It’s hard to believe 20 years have gone by since the release of THE BLAIR WITCH PROJECT (1999). A pioneer in the “found footage” school of horror, this meagerly budgeted independent film directed by Daniel Myrick and Eduardo Sánchez was a huge hit.
Its success was helped by an innovative online marketing campaign, which generated interest in part by suggesting that the film was an actual documentary, and that the three young filmmakers who worked on it had actually gone missing and were the subjects of police investigation.
Of course, none of that was true. THE BLAIR WITCH PROJECT was a total work of fiction, and the filmmakers were played by actors. But the real/unreal confusion created an aura of dread and uncertainty that stirred interest and greatly benefited the film.

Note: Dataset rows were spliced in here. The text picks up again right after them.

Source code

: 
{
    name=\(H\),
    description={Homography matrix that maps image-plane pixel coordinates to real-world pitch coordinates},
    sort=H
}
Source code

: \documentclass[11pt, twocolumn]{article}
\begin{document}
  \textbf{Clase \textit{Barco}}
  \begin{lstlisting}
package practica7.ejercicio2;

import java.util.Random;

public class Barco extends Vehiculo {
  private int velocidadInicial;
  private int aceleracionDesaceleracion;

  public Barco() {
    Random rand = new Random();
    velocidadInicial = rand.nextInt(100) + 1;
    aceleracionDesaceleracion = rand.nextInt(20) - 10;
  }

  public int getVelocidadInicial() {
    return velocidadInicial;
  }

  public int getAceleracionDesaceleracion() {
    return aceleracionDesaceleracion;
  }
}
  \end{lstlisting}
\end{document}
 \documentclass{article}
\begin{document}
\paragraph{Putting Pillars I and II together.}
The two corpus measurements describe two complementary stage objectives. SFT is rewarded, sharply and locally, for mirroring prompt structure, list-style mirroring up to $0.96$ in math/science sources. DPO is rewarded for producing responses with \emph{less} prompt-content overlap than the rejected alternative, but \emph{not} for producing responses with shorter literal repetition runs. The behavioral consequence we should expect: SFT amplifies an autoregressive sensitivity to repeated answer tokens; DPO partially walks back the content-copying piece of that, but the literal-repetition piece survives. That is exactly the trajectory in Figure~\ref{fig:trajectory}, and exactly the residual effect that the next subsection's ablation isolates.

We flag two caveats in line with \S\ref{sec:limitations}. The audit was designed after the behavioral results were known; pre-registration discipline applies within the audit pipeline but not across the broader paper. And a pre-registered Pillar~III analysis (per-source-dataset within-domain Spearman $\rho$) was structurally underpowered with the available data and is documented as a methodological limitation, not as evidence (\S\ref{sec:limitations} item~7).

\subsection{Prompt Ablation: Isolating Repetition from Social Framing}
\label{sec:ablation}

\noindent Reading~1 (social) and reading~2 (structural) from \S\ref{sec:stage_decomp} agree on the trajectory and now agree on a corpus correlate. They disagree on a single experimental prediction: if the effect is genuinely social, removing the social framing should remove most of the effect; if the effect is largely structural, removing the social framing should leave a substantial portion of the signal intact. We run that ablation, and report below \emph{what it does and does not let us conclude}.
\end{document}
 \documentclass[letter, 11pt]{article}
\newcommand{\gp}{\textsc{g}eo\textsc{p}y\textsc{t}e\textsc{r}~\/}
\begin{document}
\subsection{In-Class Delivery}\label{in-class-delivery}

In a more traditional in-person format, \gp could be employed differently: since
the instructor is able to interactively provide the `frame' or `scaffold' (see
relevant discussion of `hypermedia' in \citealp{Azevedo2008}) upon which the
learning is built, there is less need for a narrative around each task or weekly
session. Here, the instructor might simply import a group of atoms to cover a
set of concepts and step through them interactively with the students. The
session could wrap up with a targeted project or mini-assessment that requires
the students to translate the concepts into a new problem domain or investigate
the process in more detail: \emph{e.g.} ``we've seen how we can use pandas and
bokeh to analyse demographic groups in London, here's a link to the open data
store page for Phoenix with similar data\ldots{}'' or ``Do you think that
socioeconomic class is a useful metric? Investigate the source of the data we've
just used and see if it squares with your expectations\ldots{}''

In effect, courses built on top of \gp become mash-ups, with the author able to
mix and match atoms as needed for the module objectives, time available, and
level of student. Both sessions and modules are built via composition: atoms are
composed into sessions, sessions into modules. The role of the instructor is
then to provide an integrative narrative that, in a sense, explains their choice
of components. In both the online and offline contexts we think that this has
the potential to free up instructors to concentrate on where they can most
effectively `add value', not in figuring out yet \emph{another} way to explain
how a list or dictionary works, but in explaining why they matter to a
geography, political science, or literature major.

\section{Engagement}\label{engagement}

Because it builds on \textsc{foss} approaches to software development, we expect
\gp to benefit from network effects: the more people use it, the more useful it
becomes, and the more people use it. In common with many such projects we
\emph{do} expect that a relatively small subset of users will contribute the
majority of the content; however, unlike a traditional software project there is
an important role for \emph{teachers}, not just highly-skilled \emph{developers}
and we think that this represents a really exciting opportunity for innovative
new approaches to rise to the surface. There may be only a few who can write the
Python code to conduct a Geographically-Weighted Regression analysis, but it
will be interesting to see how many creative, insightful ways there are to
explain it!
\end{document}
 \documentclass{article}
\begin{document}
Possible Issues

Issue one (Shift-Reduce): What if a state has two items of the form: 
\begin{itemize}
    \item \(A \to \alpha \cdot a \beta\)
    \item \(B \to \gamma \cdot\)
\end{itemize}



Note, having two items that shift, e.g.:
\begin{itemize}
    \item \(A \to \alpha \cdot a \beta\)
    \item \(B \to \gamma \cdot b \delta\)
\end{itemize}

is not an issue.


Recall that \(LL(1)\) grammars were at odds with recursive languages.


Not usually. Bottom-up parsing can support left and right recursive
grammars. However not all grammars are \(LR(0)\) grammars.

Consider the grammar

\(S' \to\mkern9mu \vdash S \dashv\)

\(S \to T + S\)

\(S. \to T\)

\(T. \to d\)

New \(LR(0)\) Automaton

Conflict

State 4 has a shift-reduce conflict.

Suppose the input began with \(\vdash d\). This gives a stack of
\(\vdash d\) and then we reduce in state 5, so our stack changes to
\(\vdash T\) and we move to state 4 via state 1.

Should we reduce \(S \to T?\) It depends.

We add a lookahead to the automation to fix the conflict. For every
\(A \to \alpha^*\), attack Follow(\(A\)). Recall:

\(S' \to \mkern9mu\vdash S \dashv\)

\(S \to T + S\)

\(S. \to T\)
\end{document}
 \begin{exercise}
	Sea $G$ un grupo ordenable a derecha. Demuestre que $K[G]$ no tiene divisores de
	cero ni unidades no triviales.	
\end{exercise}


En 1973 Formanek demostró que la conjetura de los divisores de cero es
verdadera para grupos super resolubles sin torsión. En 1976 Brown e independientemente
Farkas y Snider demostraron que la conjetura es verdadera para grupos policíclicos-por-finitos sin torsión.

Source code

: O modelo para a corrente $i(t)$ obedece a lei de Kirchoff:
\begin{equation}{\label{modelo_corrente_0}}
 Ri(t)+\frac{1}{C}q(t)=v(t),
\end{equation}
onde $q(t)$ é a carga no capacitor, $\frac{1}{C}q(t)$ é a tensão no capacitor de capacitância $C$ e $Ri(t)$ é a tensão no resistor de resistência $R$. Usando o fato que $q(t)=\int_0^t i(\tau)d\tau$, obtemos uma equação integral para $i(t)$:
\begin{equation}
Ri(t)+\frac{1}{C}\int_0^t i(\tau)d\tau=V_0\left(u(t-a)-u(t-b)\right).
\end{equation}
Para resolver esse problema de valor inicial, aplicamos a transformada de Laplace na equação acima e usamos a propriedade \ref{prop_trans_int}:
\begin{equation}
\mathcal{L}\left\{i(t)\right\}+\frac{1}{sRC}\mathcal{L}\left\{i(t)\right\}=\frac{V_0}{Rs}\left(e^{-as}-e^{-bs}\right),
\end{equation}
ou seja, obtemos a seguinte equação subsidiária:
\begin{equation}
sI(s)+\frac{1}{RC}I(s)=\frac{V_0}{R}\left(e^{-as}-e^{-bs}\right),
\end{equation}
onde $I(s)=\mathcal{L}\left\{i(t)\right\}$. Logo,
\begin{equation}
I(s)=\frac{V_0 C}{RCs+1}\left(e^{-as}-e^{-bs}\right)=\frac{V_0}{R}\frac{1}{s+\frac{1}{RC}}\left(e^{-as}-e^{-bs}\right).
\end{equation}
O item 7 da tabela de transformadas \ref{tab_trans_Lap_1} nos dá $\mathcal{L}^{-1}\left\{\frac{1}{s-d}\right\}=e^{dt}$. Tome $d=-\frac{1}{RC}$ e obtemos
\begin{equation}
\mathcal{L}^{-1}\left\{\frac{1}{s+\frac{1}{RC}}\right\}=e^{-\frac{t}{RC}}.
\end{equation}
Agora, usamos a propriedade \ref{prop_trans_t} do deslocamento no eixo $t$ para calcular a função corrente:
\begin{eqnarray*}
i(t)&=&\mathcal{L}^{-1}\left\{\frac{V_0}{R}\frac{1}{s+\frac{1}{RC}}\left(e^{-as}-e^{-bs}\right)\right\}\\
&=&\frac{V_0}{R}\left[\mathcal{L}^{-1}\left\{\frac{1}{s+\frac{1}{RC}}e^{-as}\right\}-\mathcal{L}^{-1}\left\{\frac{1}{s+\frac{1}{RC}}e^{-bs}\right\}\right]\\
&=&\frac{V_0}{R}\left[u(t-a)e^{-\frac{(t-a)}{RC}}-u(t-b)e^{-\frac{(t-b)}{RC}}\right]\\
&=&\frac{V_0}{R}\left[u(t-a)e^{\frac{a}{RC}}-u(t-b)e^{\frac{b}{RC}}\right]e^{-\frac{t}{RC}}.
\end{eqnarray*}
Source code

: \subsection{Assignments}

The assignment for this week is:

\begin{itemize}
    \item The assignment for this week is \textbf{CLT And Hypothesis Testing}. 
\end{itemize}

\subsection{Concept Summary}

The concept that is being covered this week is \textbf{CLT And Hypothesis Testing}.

In shaky, hand-held footage that was actually shot by the three actors who play the young filmmakers (Heather Donahue, Michael C. Williams, and Joshua Leonard, whose characters bear the same names), we see the trio set out to investigate a local occult legend — the Blair Witch — which is tied to mysterious deaths at different times in the region’s history.
They interview a few locals about the legends, before venturing out into the woods with their video equipment. And that’s when the story really starts.
The film plays effectively on the primal fear of being lost in the wilderness.
For that is what quickly happens to the trio. They camp at night only to hear strange sounds in the dark. They march in circles during the day, unable to find their way back to the road and their car.
They bicker. The map disappears, causing a breakdown in morale, which gets even worse when Mike admits that, in a moment of irrationality, he kicked it into the stream.
They discover strange, cult-like stick figures and symbols left in the trees. A warning? Evidently, the three are not alone.
When Josh disappears and the remaining two seem to hear his distant screams at night, it’s clear things have gone from bad to worse.
Soon they are finding bits of human teeth and other grisly tidbits that may or may not belong to Josh.
Mike and Heather are reduced to a child-like state of pure terror, huddling together in the dark.
THE BLAIR WITCH PROJECT is not strong on plot, or on character. If fact, the characters can become grating as they harp at each other, casting blame for their increasingly desperate situation.
Still, the film benefits from the “this is really happening” vibe and the sincere performances of the actors, who apparently were genuinely frightened at points during the shooting.
Other films like PARANORMAL ACTIVITY and COVERFIELD found new ways to capitalize on the found footage technique.
But THE BLAIR WITH PROJECT got there before them, and almost made going back into the woods as scary as JAWS had made going back into the water.